Your job is to return every line in the data holding the string "conocimientos".

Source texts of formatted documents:
^^^^

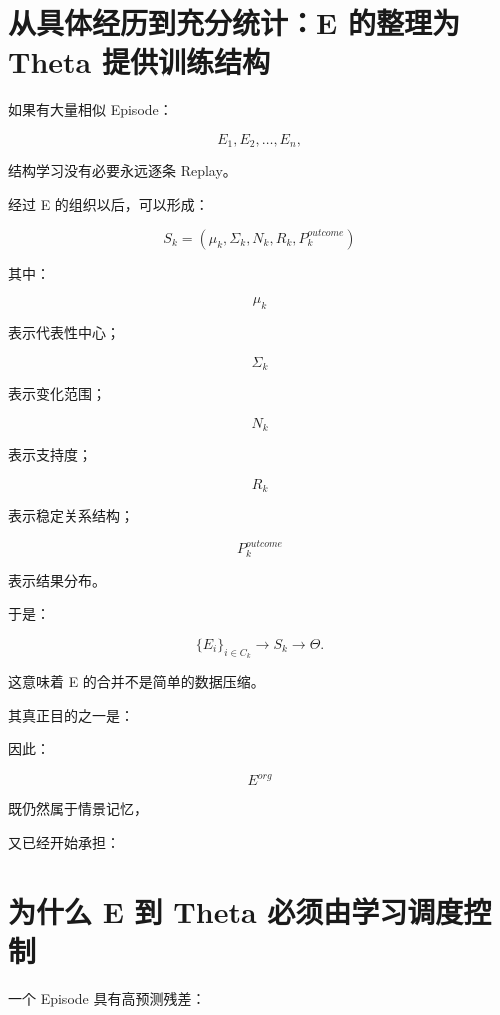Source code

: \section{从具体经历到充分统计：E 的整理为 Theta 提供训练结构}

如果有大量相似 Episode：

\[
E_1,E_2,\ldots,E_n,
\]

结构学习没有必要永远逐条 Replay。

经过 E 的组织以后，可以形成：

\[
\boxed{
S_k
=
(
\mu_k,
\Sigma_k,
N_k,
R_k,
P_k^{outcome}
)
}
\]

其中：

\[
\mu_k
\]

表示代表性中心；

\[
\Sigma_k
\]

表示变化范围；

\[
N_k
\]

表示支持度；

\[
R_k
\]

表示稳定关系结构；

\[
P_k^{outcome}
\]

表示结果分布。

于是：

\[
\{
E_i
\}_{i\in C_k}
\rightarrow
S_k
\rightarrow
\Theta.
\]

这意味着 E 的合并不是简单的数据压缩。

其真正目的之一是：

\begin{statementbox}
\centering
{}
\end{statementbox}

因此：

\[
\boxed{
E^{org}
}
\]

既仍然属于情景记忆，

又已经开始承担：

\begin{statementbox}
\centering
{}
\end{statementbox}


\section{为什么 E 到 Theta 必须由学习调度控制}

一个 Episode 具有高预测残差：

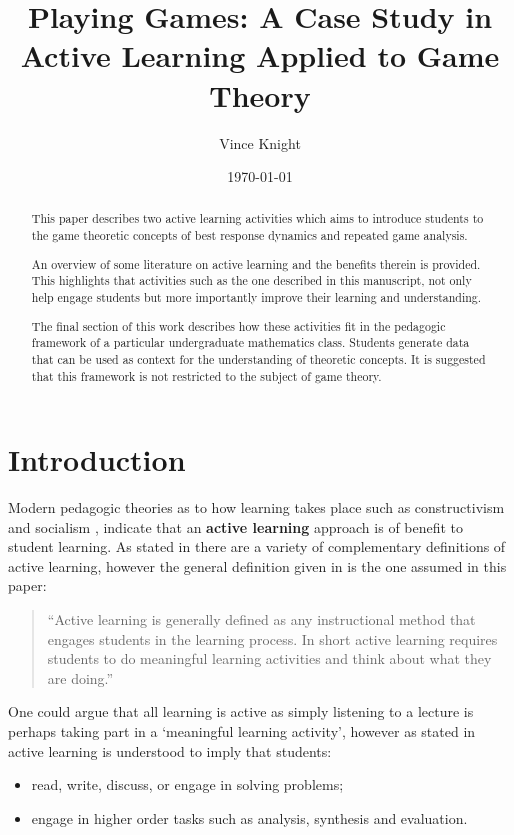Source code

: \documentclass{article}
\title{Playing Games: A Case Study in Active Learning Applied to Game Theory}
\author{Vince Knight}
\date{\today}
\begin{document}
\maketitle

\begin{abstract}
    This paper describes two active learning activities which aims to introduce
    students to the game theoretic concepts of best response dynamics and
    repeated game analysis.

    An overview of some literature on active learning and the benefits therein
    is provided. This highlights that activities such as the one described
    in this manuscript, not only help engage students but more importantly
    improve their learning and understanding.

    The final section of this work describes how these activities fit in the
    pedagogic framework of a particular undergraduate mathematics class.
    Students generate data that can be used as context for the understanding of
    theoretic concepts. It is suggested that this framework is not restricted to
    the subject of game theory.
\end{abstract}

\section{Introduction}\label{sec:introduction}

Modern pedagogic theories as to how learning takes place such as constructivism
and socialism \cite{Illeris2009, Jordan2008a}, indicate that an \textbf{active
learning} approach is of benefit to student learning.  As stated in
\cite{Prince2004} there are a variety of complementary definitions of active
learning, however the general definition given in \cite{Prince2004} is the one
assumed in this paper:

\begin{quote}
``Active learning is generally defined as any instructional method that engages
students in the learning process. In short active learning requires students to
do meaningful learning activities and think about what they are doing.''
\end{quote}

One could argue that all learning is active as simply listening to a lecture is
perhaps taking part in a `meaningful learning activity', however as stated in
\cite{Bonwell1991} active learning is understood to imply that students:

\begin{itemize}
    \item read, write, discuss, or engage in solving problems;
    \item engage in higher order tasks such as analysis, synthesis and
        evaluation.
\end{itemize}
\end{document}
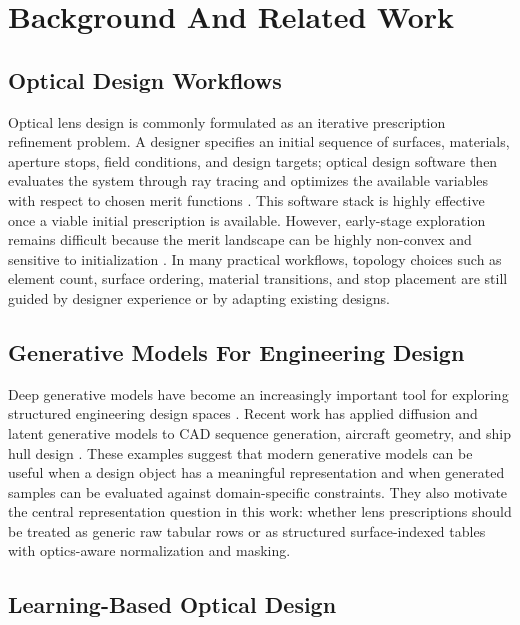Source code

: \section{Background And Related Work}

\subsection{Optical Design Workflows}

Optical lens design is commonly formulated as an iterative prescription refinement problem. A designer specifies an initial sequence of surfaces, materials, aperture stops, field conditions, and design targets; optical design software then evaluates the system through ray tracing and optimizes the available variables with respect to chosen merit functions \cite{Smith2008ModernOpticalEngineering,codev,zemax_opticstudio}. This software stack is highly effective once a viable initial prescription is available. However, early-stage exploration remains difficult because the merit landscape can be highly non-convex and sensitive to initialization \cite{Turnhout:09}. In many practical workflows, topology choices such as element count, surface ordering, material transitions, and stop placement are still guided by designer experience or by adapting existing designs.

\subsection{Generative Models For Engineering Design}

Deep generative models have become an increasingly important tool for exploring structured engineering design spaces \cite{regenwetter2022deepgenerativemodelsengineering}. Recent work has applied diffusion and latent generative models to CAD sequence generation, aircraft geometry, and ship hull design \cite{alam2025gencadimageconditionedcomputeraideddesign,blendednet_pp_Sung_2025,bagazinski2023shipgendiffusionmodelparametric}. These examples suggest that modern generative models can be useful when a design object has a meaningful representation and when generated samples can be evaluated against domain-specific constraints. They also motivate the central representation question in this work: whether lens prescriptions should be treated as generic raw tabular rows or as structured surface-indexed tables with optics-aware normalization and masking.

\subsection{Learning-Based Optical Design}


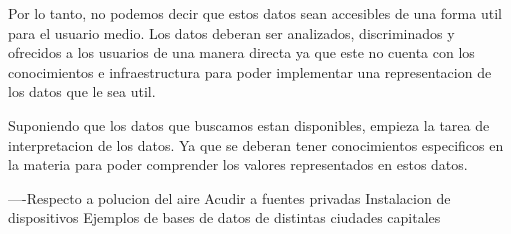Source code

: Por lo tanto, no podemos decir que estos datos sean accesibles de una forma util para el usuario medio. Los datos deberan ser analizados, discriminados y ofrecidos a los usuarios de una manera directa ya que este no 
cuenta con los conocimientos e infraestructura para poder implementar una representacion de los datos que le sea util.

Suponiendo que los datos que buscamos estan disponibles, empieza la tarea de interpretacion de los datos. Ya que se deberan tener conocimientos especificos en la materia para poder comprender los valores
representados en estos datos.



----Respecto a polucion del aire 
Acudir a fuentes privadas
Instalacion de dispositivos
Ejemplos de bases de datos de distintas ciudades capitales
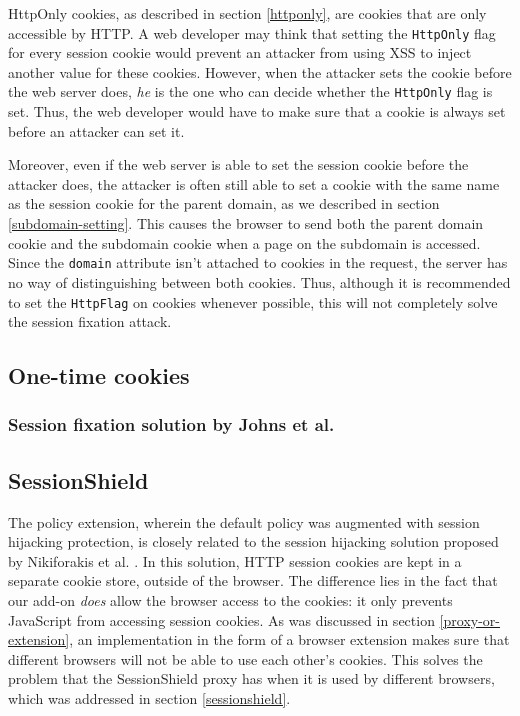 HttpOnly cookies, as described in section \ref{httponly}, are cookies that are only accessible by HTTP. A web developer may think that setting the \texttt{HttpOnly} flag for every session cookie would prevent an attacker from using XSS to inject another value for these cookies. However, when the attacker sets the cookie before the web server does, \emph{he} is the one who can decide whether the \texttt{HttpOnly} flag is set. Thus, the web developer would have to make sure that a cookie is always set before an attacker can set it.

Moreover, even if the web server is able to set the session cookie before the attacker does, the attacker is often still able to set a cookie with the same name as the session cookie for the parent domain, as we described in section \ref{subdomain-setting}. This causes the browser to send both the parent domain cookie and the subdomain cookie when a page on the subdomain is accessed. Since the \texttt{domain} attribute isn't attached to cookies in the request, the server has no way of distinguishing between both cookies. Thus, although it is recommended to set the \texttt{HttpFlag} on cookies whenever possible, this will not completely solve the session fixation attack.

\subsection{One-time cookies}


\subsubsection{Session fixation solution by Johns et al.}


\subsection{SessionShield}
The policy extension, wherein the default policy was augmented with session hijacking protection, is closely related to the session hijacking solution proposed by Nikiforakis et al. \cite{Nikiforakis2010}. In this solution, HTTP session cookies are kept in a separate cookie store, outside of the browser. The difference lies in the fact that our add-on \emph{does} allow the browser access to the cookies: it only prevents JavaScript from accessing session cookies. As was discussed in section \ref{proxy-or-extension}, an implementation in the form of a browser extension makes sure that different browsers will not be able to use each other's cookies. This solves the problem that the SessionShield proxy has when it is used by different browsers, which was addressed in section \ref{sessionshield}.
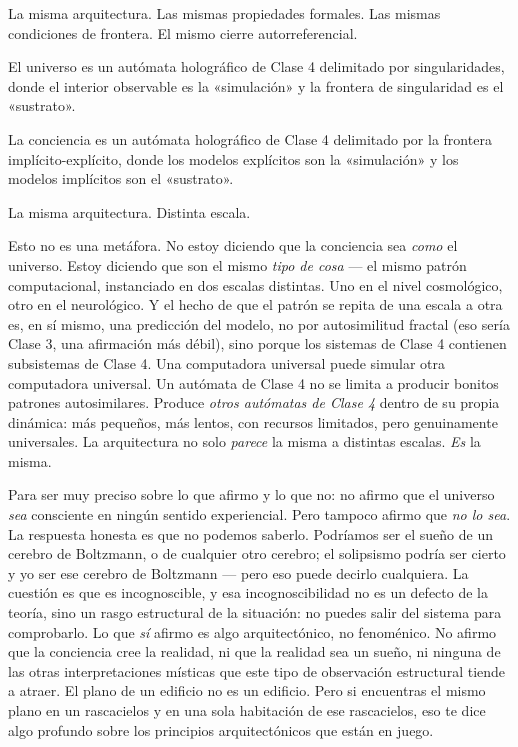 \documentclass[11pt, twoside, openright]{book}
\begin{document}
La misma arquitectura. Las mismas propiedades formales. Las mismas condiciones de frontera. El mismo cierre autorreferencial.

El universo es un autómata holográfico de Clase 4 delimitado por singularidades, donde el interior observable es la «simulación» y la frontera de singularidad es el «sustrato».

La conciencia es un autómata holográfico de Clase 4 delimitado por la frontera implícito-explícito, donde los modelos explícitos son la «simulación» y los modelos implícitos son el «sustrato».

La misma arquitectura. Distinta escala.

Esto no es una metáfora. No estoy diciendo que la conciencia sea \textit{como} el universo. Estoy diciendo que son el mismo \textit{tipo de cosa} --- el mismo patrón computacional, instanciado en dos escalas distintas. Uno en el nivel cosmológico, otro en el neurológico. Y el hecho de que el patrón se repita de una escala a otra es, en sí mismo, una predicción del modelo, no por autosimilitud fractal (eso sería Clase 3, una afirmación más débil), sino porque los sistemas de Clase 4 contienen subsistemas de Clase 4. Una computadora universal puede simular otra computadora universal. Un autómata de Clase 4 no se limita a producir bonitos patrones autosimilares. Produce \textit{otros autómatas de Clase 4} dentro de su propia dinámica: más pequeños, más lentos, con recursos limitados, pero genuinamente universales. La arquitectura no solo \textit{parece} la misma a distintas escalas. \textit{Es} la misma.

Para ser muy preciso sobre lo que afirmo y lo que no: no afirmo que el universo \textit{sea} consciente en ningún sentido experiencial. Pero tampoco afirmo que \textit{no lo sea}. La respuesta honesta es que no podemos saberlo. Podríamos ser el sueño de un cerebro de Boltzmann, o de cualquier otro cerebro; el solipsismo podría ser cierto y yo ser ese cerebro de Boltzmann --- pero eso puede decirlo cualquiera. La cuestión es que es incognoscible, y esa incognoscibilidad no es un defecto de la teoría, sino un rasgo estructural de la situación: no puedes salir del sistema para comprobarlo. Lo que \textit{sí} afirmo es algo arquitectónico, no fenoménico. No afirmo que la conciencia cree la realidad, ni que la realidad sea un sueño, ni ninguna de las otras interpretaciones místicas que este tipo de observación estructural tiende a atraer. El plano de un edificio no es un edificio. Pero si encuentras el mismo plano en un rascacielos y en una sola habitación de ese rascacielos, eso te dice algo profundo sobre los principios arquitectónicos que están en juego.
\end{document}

^^^^

> [ANSWER SPACE]:
cuenta con los conocimientos e infraestructura para poder implementar una representacion de los datos que le sea util.
Suponiendo que los datos que buscamos estan disponibles, empieza la tarea de interpretacion de los datos. Ya que se deberan tener conocimientos especificos en la materia para poder comprender los valores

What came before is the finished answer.